# Brief
Each record below should be written out again exactly.

Material to process Block Start

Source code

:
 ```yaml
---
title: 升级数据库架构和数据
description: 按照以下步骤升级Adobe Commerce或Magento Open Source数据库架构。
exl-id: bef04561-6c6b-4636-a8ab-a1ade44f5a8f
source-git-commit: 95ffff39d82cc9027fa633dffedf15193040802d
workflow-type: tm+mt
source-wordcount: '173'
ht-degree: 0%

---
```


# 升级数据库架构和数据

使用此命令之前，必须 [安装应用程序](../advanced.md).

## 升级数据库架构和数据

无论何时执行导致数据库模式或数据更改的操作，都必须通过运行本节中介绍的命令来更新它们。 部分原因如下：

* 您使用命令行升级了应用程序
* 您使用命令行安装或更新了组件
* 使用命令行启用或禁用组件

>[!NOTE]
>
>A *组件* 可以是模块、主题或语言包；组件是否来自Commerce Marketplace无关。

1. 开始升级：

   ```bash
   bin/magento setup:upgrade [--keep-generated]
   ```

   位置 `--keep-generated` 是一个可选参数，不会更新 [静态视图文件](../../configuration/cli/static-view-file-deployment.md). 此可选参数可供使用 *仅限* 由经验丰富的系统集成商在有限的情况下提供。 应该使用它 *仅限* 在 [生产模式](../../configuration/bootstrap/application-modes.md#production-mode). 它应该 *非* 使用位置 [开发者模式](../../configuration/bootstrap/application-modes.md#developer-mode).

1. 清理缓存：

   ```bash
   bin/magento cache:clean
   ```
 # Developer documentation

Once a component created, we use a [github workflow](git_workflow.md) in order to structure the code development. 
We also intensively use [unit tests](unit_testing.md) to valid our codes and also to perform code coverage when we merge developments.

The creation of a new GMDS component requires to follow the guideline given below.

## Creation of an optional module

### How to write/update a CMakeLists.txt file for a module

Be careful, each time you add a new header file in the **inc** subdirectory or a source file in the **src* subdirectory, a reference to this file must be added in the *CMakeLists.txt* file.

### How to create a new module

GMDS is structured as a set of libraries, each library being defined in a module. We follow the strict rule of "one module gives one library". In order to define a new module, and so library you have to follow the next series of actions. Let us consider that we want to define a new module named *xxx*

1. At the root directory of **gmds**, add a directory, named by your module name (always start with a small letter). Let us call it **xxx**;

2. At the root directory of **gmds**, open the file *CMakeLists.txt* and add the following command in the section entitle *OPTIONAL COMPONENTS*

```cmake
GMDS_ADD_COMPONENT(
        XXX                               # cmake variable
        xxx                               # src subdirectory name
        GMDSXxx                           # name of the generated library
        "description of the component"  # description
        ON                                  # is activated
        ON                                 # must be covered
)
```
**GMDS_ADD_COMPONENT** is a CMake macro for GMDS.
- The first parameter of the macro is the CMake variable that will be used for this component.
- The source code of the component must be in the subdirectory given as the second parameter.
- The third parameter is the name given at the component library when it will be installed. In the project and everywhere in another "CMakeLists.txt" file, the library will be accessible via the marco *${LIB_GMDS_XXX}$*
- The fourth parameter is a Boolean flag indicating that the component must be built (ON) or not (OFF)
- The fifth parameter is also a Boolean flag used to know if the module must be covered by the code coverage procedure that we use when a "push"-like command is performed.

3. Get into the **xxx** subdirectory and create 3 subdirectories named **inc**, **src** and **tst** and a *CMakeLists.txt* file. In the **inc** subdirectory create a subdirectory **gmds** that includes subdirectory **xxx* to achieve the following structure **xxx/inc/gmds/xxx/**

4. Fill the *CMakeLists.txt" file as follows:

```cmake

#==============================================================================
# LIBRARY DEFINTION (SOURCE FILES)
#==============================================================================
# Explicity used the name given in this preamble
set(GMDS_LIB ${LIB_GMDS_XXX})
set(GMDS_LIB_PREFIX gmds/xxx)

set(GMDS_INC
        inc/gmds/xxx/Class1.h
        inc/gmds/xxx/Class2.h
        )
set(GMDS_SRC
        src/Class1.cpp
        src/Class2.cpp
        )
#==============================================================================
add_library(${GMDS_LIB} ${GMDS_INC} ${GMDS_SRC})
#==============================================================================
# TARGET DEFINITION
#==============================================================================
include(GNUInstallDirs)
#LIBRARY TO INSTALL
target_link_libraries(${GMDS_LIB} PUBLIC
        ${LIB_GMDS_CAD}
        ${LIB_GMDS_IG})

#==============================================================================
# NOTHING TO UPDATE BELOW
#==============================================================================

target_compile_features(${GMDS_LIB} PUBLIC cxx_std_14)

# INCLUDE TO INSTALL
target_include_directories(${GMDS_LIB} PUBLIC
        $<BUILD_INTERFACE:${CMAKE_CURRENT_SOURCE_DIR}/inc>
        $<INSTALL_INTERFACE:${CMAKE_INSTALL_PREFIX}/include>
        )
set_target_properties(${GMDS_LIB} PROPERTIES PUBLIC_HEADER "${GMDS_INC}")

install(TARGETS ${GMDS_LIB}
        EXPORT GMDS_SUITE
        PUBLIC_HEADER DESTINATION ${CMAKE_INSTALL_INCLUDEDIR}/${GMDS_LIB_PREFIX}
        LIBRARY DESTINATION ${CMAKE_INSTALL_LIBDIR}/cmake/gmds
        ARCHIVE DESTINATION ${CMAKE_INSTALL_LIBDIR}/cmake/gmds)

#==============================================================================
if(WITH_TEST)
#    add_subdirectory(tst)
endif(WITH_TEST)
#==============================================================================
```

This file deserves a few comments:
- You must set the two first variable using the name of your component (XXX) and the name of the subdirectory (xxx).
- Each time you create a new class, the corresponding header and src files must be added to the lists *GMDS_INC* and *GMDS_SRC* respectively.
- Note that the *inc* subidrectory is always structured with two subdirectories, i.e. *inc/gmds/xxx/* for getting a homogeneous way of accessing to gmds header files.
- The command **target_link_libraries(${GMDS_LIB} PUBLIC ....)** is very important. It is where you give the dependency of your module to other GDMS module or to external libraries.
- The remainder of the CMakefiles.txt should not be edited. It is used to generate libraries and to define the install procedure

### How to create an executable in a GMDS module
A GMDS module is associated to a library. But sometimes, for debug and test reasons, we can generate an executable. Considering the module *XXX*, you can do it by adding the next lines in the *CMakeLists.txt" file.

Material to process Block End

# Solution to this problem
Source code

:
 ```yaml
---
title: 升级数据库架构和数据
description: 按照以下步骤升级Adobe Commerce或Magento Open Source数据库架构。
exl-id: bef04561-6c6b-4636-a8ab-a1ade44f5a8f
source-git-commit: 95ffff39d82cc9027fa633dffedf15193040802d
workflow-type: tm+mt
source-wordcount: '173'
ht-degree: 0%

---
```


# 升级数据库架构和数据

使用此命令之前，必须 [安装应用程序](../advanced.md).

## 升级数据库架构和数据

无论何时执行导致数据库模式或数据更改的操作，都必须通过运行本节中介绍的命令来更新它们。 部分原因如下：

* 您使用命令行升级了应用程序
* 您使用命令行安装或更新了组件
* 使用命令行启用或禁用组件

>[!NOTE]
>
>A *组件* 可以是模块、主题或语言包；组件是否来自Commerce Marketplace无关。

1. 开始升级：

   ```bash
   bin/magento setup:upgrade [--keep-generated]
   ```

   位置 `--keep-generated` 是一个可选参数，不会更新 [静态视图文件](../../configuration/cli/static-view-file-deployment.md). 此可选参数可供使用 *仅限* 由经验丰富的系统集成商在有限的情况下提供。 应该使用它 *仅限* 在 [生产模式](../../configuration/bootstrap/application-modes.md#production-mode). 它应该 *非* 使用位置 [开发者模式](../../configuration/bootstrap/application-modes.md#developer-mode).

1. 清理缓存：

   ```bash
   bin/magento cache:clean
   ```
 # Developer documentation

Once a component created, we use a [github workflow](git_workflow.md) in order to structure the code development. 
We also intensively use [unit tests](unit_testing.md) to valid our codes and also to perform code coverage when we merge developments.

The creation of a new GMDS component requires to follow the guideline given below.

## Creation of an optional module

### How to write/update a CMakeLists.txt file for a module

Be careful, each time you add a new header file in the **inc** subdirectory or a source file in the **src* subdirectory, a reference to this file must be added in the *CMakeLists.txt* file.

### How to create a new module

GMDS is structured as a set of libraries, each library being defined in a module. We follow the strict rule of "one module gives one library". In order to define a new module, and so library you have to follow the next series of actions. Let us consider that we want to define a new module named *xxx*

1. At the root directory of **gmds**, add a directory, named by your module name (always start with a small letter). Let us call it **xxx**;

2. At the root directory of **gmds**, open the file *CMakeLists.txt* and add the following command in the section entitle *OPTIONAL COMPONENTS*

```cmake
GMDS_ADD_COMPONENT(
        XXX                               # cmake variable
        xxx                               # src subdirectory name
        GMDSXxx                           # name of the generated library
        "description of the component"  # description
        ON                                  # is activated
        ON                                 # must be covered
)
```
**GMDS_ADD_COMPONENT** is a CMake macro for GMDS.
- The first parameter of the macro is the CMake variable that will be used for this component.
- The source code of the component must be in the subdirectory given as the second parameter.
- The third parameter is the name given at the component library when it will be installed. In the project and everywhere in another "CMakeLists.txt" file, the library will be accessible via the marco *${LIB_GMDS_XXX}$*
- The fourth parameter is a Boolean flag indicating that the component must be built (ON) or not (OFF)
- The fifth parameter is also a Boolean flag used to know if the module must be covered by the code coverage procedure that we use when a "push"-like command is performed.

3. Get into the **xxx** subdirectory and create 3 subdirectories named **inc**, **src** and **tst** and a *CMakeLists.txt* file. In the **inc** subdirectory create a subdirectory **gmds** that includes subdirectory **xxx* to achieve the following structure **xxx/inc/gmds/xxx/**

4. Fill the *CMakeLists.txt" file as follows:

```cmake

#==============================================================================
# LIBRARY DEFINTION (SOURCE FILES)
#==============================================================================
# Explicity used the name given in this preamble
set(GMDS_LIB ${LIB_GMDS_XXX})
set(GMDS_LIB_PREFIX gmds/xxx)

set(GMDS_INC
        inc/gmds/xxx/Class1.h
        inc/gmds/xxx/Class2.h
        )
set(GMDS_SRC
        src/Class1.cpp
        src/Class2.cpp
        )
#==============================================================================
add_library(${GMDS_LIB} ${GMDS_INC} ${GMDS_SRC})
#==============================================================================
# TARGET DEFINITION
#==============================================================================
include(GNUInstallDirs)
#LIBRARY TO INSTALL
target_link_libraries(${GMDS_LIB} PUBLIC
        ${LIB_GMDS_CAD}
        ${LIB_GMDS_IG})

#==============================================================================
# NOTHING TO UPDATE BELOW
#==============================================================================

target_compile_features(${GMDS_LIB} PUBLIC cxx_std_14)

# INCLUDE TO INSTALL
target_include_directories(${GMDS_LIB} PUBLIC
        $<BUILD_INTERFACE:${CMAKE_CURRENT_SOURCE_DIR}/inc>
        $<INSTALL_INTERFACE:${CMAKE_INSTALL_PREFIX}/include>
        )
set_target_properties(${GMDS_LIB} PROPERTIES PUBLIC_HEADER "${GMDS_INC}")

install(TARGETS ${GMDS_LIB}
        EXPORT GMDS_SUITE
        PUBLIC_HEADER DESTINATION ${CMAKE_INSTALL_INCLUDEDIR}/${GMDS_LIB_PREFIX}
        LIBRARY DESTINATION ${CMAKE_INSTALL_LIBDIR}/cmake/gmds
        ARCHIVE DESTINATION ${CMAKE_INSTALL_LIBDIR}/cmake/gmds)

#==============================================================================
if(WITH_TEST)
#    add_subdirectory(tst)
endif(WITH_TEST)
#==============================================================================
```

This file deserves a few comments:
- You must set the two first variable using the name of your component (XXX) and the name of the subdirectory (xxx).
- Each time you create a new class, the corresponding header and src files must be added to the lists *GMDS_INC* and *GMDS_SRC* respectively.
- Note that the *inc* subidrectory is always structured with two subdirectories, i.e. *inc/gmds/xxx/* for getting a homogeneous way of accessing to gmds header files.
- The command **target_link_libraries(${GMDS_LIB} PUBLIC ....)** is very important. It is where you give the dependency of your module to other GDMS module or to external libraries.
- The remainder of the CMakefiles.txt should not be edited. It is used to generate libraries and to define the install procedure

### How to create an executable in a GMDS module
A GMDS module is associated to a library. But sometimes, for debug and test reasons, we can generate an executable. Considering the module *XXX*, you can do it by adding the next lines in the *CMakeLists.txt" file.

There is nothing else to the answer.